DNA tests on bone ID teacher in sunk ferry
DNA testing on a bone found in waters where a sunken ferry was recently raised has identified one of the nine missing passengers from the 2014 disaster that killed more than 300 people, South Korean officials said yesterday.
Testing confirmed that the bone found on May 5 was from the remains of teacher Koh Chang-seok, said the Ministry of Oceans and Fisheries. Most of the victims were students on a high school trip.
A total of 304 people died when the ferry Sewol sank on April 16, 2014, touching off an outpouring of national grief and soul searching in South Korea about long-ignored public safety and regulatory failures. Public outrage over what was widely seen as a botched rescue effort by the government contributed to the ouster of former President Park Geun-hye, who was removed from office and arrested in March over broad corruption charges.
Divers recovered 295 bodies from the ship’s wreckage and nearby seas before the government stopped underwater searches after seven months. Other missing passengers include four students, another teacher, a woman, a man and his 6-year-old son.

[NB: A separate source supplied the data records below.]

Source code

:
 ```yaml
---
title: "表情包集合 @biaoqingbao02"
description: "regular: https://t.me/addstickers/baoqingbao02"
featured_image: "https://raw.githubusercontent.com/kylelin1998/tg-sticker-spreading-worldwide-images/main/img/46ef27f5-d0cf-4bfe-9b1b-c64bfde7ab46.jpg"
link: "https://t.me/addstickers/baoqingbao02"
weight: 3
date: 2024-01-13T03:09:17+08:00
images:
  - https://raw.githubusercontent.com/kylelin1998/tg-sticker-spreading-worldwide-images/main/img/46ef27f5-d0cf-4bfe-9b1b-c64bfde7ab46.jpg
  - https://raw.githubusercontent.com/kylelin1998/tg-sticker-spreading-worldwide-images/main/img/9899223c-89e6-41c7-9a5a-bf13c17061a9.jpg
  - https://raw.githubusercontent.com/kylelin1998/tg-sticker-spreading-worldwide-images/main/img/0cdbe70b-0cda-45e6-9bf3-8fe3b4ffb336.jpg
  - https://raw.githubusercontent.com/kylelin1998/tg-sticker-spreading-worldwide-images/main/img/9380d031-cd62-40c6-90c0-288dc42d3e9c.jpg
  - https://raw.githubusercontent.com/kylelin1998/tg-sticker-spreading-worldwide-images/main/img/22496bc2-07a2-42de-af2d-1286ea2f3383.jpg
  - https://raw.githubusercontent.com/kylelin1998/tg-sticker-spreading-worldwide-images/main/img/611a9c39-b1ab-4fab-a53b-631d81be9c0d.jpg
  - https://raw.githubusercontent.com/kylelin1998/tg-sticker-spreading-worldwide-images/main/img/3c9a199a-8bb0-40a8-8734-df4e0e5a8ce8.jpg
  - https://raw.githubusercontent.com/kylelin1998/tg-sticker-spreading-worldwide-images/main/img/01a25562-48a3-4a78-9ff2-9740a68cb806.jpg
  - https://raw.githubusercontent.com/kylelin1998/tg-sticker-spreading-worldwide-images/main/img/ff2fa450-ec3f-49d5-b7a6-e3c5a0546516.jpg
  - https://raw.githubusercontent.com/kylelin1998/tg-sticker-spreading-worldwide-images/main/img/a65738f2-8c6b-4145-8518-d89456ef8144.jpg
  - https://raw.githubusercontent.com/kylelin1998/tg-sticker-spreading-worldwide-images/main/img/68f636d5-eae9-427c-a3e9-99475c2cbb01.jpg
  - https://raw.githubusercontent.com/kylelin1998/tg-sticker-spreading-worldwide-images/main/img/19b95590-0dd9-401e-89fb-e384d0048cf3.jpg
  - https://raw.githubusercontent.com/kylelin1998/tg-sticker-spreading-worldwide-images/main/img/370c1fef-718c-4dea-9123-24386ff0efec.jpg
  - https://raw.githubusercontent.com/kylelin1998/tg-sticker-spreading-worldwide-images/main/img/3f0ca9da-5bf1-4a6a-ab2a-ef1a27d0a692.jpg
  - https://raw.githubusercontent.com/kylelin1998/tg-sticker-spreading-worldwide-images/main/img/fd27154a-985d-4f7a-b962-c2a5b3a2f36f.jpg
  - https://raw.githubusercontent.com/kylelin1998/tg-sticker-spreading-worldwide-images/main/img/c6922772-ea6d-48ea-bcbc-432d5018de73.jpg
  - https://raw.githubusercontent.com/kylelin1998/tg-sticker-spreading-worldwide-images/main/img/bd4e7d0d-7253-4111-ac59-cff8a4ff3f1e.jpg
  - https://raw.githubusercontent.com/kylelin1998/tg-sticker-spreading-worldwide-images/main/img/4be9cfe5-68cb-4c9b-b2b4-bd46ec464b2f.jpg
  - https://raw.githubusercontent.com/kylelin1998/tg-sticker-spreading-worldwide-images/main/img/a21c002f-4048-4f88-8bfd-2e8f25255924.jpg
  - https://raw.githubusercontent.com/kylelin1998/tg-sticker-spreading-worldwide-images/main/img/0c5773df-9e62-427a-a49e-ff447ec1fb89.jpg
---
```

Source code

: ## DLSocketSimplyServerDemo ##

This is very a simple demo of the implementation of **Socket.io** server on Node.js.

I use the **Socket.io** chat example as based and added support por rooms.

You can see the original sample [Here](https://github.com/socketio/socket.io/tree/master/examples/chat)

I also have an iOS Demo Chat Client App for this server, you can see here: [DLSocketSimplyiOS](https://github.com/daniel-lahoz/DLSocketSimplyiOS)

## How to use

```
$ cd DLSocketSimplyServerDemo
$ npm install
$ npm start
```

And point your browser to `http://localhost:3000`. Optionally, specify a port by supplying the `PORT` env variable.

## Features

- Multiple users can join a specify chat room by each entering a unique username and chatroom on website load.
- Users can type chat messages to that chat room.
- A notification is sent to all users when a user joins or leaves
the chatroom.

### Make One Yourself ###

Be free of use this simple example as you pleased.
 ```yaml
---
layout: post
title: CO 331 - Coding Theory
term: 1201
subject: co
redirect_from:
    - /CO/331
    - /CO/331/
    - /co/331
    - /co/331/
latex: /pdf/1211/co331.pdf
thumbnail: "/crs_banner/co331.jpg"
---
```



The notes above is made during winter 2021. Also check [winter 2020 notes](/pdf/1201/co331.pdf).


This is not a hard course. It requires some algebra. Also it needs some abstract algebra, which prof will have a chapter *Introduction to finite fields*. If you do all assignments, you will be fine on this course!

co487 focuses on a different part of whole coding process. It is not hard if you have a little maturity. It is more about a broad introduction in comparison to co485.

Finding the remains of the missing victims would bring a measure of closure to one of South Korea’s deadliest disasters. In March, salvage workers completed a Herculean effort to raise the 6,800-ton ferry from waters off the country’s southwest coast and tow it to port in Mokpo, where investigators continue to search the wreckage. In recent days, they reported the discovery of suspected human bones that they put up for DNA testing.
The ministry said Koh’s bone was not found in the wreckage, but by divers who were searching fenced waters where the ferry was raised from. Survivors have said Koh and the other missing teacher, Yang Seung-jin, tried to help their students escape until the very end, moving around passenger cabins to distribute life vests to the teens even as the ship began to capsize.
Yang’s wife, Yoo Baek-hyeong, emotionally reacted in March after the ferry was raised and put on a transport vessel for what became a weeklong journey to Mokpo.
“He was in the dark and frightening deep seas for three years, but he’s now going to Mokpo,” Yoo said then. “I want to find even just a piece of his hair. He would have been wearing his wedding ring. ... I want to find all of those things.”
Koh’s family members weren’t immediately reachable for comment after yesterday’s announcement.